(Data records)

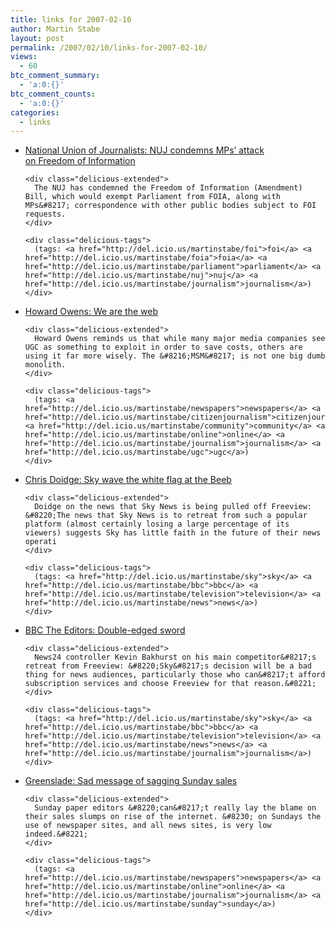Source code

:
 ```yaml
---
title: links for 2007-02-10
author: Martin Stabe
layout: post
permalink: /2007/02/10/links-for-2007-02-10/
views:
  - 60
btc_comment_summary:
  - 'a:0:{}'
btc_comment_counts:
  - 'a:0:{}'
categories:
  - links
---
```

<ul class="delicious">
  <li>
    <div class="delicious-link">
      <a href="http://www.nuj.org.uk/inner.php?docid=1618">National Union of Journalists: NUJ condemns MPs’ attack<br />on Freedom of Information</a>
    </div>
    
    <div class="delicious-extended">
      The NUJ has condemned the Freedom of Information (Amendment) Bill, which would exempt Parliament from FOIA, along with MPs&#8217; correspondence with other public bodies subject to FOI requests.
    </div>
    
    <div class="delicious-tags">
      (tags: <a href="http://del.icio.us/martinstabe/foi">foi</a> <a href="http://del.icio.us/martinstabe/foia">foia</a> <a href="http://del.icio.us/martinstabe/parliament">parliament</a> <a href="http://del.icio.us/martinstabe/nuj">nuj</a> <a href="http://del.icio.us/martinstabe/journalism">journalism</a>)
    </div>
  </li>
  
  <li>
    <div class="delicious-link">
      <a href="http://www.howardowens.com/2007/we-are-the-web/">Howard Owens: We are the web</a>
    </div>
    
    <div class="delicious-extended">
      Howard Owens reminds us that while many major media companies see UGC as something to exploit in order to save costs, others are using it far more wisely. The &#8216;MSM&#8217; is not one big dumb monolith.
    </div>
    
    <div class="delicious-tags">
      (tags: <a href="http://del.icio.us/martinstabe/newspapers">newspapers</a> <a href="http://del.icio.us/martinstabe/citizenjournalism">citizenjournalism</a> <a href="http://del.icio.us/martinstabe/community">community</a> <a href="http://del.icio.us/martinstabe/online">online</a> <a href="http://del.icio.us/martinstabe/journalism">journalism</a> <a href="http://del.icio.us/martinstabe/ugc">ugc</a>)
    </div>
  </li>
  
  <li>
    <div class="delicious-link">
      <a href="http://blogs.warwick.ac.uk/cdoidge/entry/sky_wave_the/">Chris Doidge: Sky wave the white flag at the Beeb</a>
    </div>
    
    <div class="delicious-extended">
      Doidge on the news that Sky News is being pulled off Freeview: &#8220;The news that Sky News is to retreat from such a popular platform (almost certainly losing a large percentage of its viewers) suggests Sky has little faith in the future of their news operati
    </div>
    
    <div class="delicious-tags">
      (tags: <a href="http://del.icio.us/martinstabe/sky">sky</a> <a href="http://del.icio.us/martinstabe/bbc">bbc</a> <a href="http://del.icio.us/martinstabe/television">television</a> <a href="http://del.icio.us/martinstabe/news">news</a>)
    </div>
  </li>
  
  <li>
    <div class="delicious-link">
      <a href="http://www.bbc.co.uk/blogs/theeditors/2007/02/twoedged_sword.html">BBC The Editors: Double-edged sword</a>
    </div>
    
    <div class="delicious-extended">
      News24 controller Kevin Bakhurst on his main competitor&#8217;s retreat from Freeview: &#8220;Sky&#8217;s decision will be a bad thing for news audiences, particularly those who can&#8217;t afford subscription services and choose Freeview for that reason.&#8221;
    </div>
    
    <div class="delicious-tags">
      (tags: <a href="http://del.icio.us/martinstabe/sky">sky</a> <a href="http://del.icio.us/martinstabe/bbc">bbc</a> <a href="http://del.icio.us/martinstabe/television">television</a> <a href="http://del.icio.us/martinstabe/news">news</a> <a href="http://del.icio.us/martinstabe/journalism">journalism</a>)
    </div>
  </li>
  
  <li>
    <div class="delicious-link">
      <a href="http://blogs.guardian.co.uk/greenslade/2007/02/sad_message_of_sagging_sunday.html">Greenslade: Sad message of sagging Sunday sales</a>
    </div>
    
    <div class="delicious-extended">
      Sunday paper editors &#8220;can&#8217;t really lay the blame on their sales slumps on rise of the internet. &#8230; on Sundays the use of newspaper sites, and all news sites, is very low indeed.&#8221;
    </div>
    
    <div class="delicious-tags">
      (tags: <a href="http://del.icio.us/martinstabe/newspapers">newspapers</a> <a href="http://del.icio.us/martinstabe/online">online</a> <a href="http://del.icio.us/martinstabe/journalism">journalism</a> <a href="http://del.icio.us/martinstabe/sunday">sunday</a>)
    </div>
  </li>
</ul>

(End Data records)
(Data records)

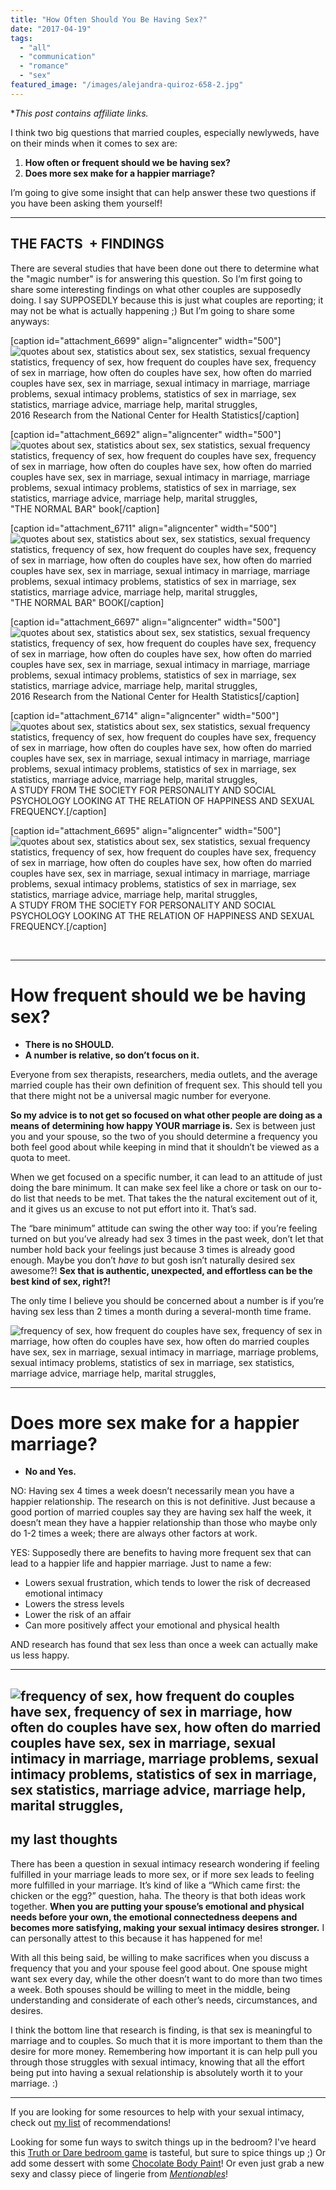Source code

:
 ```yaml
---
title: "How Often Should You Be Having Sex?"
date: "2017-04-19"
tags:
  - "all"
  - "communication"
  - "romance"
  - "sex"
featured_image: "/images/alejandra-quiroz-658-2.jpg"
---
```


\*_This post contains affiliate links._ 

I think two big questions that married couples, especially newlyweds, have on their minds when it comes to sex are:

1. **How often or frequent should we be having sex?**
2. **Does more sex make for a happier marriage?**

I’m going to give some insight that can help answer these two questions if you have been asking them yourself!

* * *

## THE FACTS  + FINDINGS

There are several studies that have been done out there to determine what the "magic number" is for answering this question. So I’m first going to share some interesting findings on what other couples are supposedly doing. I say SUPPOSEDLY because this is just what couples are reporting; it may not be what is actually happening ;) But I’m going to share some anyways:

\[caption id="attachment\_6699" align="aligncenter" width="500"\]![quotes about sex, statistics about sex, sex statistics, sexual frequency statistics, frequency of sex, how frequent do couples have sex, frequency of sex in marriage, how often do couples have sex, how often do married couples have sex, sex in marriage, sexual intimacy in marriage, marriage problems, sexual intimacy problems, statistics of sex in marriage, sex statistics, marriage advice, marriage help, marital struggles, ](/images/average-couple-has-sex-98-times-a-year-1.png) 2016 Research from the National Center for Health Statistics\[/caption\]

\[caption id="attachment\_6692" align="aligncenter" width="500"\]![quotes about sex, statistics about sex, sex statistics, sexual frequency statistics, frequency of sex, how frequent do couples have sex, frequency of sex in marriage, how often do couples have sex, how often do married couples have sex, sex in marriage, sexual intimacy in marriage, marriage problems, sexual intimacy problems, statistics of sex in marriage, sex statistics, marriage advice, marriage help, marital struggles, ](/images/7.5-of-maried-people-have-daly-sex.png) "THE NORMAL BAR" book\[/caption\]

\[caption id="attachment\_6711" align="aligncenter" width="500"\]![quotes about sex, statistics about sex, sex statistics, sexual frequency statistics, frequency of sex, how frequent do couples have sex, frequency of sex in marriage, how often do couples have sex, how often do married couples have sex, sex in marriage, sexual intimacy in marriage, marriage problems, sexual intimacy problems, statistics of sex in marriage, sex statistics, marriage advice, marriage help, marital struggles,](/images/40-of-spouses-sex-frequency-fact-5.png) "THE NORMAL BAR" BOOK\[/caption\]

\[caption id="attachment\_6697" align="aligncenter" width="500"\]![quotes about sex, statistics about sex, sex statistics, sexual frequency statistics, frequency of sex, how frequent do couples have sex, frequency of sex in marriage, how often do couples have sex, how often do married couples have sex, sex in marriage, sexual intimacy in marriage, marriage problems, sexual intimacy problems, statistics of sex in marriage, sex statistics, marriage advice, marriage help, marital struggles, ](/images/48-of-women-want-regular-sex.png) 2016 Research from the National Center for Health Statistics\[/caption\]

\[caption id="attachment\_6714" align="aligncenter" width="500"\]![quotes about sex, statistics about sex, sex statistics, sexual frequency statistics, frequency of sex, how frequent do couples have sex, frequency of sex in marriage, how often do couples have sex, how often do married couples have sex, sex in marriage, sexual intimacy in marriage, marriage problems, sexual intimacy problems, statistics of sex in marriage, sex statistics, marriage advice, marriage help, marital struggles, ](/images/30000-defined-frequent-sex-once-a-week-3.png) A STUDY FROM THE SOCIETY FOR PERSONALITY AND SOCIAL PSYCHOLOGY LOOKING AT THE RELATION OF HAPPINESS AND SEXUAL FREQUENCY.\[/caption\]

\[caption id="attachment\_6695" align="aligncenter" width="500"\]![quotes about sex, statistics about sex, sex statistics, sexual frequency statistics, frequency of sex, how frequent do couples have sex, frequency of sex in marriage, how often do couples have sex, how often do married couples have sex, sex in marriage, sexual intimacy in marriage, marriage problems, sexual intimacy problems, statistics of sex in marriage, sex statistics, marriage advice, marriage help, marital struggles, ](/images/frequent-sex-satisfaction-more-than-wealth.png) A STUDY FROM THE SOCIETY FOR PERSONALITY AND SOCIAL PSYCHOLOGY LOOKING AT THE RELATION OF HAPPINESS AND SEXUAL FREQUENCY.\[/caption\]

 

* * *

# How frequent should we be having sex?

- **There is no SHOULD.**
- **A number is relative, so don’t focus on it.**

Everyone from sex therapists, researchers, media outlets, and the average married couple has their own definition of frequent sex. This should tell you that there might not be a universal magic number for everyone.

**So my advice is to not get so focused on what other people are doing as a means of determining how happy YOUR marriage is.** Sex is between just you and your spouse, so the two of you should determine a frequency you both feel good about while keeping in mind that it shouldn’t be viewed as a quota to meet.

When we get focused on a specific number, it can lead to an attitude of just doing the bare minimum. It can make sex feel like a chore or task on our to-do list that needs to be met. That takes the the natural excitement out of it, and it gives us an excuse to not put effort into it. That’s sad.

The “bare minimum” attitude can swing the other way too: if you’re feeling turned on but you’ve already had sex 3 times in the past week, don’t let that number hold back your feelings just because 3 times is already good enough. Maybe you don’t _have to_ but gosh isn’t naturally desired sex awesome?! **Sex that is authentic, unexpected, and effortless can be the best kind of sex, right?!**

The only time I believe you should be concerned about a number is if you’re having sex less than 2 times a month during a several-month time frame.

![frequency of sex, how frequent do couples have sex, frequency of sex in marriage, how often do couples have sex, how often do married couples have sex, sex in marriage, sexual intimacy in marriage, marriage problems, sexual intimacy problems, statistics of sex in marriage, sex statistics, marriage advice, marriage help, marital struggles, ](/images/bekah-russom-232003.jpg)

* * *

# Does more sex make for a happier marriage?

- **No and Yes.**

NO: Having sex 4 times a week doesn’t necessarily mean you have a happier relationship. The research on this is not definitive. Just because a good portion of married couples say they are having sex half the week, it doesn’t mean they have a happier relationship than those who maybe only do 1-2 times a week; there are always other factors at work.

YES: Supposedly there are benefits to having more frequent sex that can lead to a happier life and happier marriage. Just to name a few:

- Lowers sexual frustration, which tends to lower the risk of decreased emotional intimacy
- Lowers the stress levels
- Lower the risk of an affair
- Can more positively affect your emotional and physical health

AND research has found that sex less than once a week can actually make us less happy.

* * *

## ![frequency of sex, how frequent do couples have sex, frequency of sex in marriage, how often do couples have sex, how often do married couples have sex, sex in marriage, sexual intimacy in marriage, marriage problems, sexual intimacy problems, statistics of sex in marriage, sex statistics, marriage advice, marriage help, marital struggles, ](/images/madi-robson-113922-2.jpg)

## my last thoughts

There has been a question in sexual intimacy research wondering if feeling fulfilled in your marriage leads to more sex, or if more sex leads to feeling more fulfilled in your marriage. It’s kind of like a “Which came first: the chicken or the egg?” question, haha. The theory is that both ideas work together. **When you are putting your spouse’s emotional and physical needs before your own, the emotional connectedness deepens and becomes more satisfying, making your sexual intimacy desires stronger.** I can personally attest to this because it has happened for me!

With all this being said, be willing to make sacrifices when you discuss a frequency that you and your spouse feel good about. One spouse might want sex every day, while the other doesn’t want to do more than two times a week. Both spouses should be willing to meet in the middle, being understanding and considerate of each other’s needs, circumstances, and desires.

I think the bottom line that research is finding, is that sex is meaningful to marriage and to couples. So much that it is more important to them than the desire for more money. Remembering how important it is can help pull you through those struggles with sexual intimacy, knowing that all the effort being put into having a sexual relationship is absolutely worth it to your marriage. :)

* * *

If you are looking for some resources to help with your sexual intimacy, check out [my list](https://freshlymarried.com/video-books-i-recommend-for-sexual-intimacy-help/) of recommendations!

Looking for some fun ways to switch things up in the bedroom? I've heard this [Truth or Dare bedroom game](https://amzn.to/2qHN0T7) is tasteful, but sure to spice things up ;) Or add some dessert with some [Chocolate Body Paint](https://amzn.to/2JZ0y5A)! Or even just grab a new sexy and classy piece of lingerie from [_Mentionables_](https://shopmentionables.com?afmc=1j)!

(End Data records)

■ Task details ■
What lines in the records above include the string "risk"? Copy each one.

■ Written answer ■
- Lowers sexual frustration, which tends to lower the risk of decreased emotional intimacy
- Lower the risk of an affair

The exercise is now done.